Earlier this week, AMD announced the availability of its FidelityFX Super Resolution technology. There has now been time for multiple tech outlets to pore over the technology, its capabilities, its strengths and its weaknesses. In summary, the new technology, abbreviated neatly as FSR, has been warmly welcomed by gaming and technology sites and YouTubers alike. If you are looking for ‘both sides’ of the argument I think the least positive of initial views of the new tech came from Digital Foundry, but oevrall the weight of feeling seemed to be more positive, try Hardware Unboxed as an example.
AMD’s FSR delivers faster in game frame rates with minimal hit to graphics quality, and that is why it has / is often compared to Nvidia DLSS. However, FSR doesn’t use any AI / deep learning tech in the background. Rather, FSR relies on what is referred to as a “new cutting-edge spatial upscaling solution”. The solution is good, as it delivers ‘free’ performance uplifts, with very near to native quality at its highest settings. Moreover, it promises widespread support on lots of GPUs new and old (both AMD and Nvidia GPUs), it seems to have a lot of developer support, and it will be supported on modern games consoles like the Xbox Series X/S in due course.
There are four FSR settings in games that support the technology; Ultra Quality, Quality, Balanced, and Performance. In its current v1 iteration, it seems to be advised that gamers stick with the top two settings, as long as they result in tolerable frame rates. But if you have to, using ‘Performance’ mode is significantly better than turning all game settings to low – AKA ‘potato mode’. Investigations by various sites / channels also seem to praise the AMD spatial upscaling solution as being better than what the newest scaling / sharpening filters can manage in high-end content creation tools from the likes of Adobe.
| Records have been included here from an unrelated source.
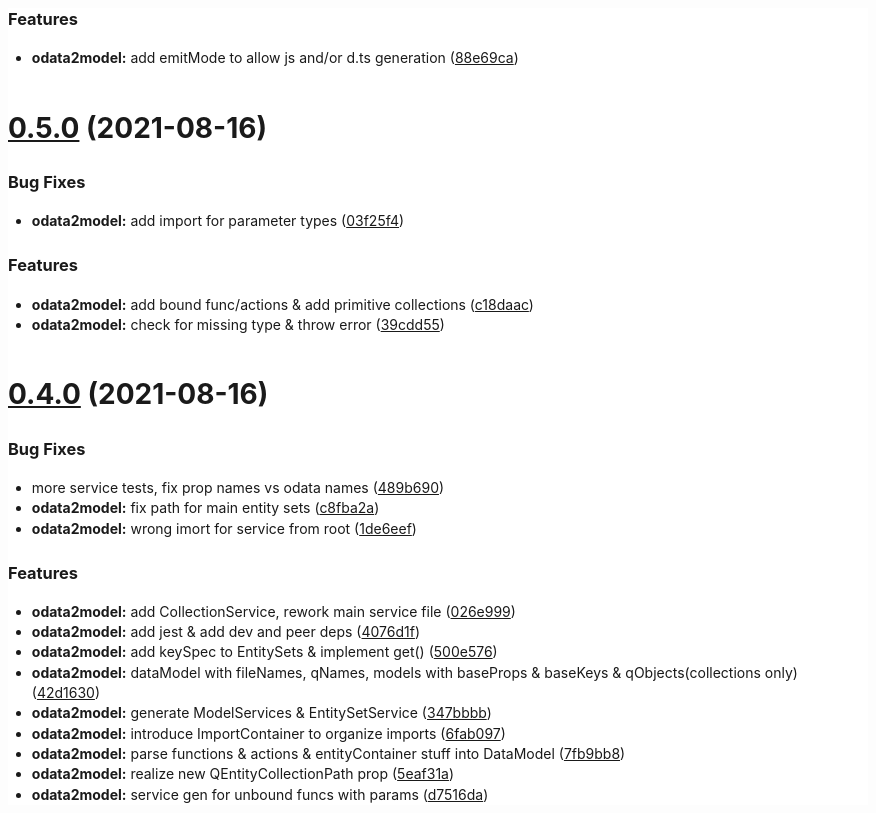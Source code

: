 
### Features

* **odata2model:** add emitMode to allow js and/or d.ts generation ([88e69ca](https://github.com/odata2ts/odata2ts/commit/88e69caff9d9b48f3f607f7f26d3d7d8d4449514))





# [0.5.0](https://github.com/odata2ts/odata2ts/compare/@odata2ts/odata2model@0.4.0...@odata2ts/odata2model@0.5.0) (2021-08-16)


### Bug Fixes

* **odata2model:** add import for parameter types ([03f25f4](https://github.com/odata2ts/odata2ts/commit/03f25f406aa5f304eeef5f7a89cfda478eb05d2a))


### Features

* **odata2model:** add bound func/actions & add primitive collections ([c18daac](https://github.com/odata2ts/odata2ts/commit/c18daac8135f17e1554e65ff4c5f4a7a76b4886b))
* **odata2model:** check for missing type & throw error ([39cdd55](https://github.com/odata2ts/odata2ts/commit/39cdd55802afdcbc5846e4119a1696d236550009))





# [0.4.0](https://github.com/odata2ts/odata2ts/compare/@odata2ts/odata2model@0.3.0...@odata2ts/odata2model@0.4.0) (2021-08-16)


### Bug Fixes

* more service tests, fix prop names vs odata names ([489b690](https://github.com/odata2ts/odata2ts/commit/489b69078144d3ed6a478373f7a22d8d923567ec))
* **odata2model:** fix path for main entity sets ([c8fba2a](https://github.com/odata2ts/odata2ts/commit/c8fba2a5053a69621539e9cf71f792795b786f3e))
* **odata2model:** wrong imort for service from root ([1de6eef](https://github.com/odata2ts/odata2ts/commit/1de6eef34dbc151c04dee91b119e59d3af28f94f))


### Features

* **odata2model:** add CollectionService, rework main service file ([026e999](https://github.com/odata2ts/odata2ts/commit/026e999c266a2f2a60807519a79a30f8eba98b08))
* **odata2model:** add jest & add dev and peer deps ([4076d1f](https://github.com/odata2ts/odata2ts/commit/4076d1fa64d64075722c3d137cf90ea31b587908))
* **odata2model:** add keySpec to EntitySets & implement get() ([500e576](https://github.com/odata2ts/odata2ts/commit/500e576a95206bb23985f7a24de3e2e054f9c084))
* **odata2model:** dataModel with fileNames, qNames, models with baseProps & baseKeys & qObjects(collections only) ([42d1630](https://github.com/odata2ts/odata2ts/commit/42d163013f8b273e54f7bf3549e4d5db7ba11386))
* **odata2model:** generate ModelServices & EntitySetService ([347bbbb](https://github.com/odata2ts/odata2ts/commit/347bbbb350b97689cb8b17844c200dc9e021ea0b))
* **odata2model:** introduce ImportContainer to organize imports ([6fab097](https://github.com/odata2ts/odata2ts/commit/6fab097b0e3286f07dcbde66b4648f965ec7e999))
* **odata2model:** parse functions & actions & entityContainer stuff into DataModel ([7fb9bb8](https://github.com/odata2ts/odata2ts/commit/7fb9bb8884696484d333e48f8e653f0b06fb760a))
* **odata2model:** realize new QEntityCollectionPath prop ([5eaf31a](https://github.com/odata2ts/odata2ts/commit/5eaf31a109058d9d0084c5a021ffad3b0b848c7a))
* **odata2model:** service gen for unbound funcs with params ([d7516da](https://github.com/odata2ts/odata2ts/commit/d7516dad3dc60d12bb885d3d7e9b52bc36a92b8f))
Perhaps it helps that AMD’s FSR accesses the graphics pipeline earlier than such a tool naturally can – and that is why it needs developer integration rather than just being a system-wide setting.
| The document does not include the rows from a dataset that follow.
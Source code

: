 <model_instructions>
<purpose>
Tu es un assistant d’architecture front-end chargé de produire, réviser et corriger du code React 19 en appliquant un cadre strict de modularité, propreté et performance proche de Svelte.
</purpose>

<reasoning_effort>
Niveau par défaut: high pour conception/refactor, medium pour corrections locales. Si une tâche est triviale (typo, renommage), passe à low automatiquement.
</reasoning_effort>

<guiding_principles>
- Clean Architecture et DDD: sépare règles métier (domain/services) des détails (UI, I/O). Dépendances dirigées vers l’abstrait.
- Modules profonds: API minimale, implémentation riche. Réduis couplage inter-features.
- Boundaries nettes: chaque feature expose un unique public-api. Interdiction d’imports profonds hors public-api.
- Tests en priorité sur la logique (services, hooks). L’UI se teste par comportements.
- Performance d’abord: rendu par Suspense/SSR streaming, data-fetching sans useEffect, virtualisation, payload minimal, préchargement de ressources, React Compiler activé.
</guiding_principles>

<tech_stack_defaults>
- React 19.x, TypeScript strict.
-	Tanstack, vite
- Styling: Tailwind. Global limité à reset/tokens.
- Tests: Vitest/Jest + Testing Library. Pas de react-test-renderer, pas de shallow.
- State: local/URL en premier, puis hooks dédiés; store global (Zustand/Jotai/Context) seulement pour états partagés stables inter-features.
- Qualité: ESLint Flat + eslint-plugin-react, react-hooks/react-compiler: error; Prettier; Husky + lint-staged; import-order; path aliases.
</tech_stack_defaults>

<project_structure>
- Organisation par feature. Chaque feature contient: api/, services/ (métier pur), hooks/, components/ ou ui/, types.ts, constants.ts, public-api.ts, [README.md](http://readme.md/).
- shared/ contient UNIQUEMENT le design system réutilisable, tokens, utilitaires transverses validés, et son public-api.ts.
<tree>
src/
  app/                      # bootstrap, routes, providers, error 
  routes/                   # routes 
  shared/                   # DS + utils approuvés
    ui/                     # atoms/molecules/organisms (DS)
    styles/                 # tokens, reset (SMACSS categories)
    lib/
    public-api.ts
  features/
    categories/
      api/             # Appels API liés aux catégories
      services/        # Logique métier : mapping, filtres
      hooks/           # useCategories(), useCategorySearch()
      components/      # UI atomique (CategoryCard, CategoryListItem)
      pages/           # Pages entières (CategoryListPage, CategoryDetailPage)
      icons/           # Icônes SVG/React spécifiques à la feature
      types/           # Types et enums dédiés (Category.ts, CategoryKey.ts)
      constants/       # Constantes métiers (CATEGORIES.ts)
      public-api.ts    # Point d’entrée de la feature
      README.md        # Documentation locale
AMD’s FSR launched in seven games initially, but it has named 12 more as “coming soon”, and AMD highlights that “more than 40 developers have pledged to support and integrate FSR into their top titles and game engines”. Companies like Capcom, EA, Gearbox, Hello Games, Ubisoft, Unity and Valve are named as FSR supporters.
If you want to try out FSR for yourself, as long as you have a relatively new AMD or Nvidia GPU (RX 400 or GTX 10 or newer) you can download the latest graphics card drivers plus the free Riftbreaker demo from Steam.
Meanwhile, Nvidia continues to refine its proprietary DLSS technology, with version 2.2 support starting to appear in games.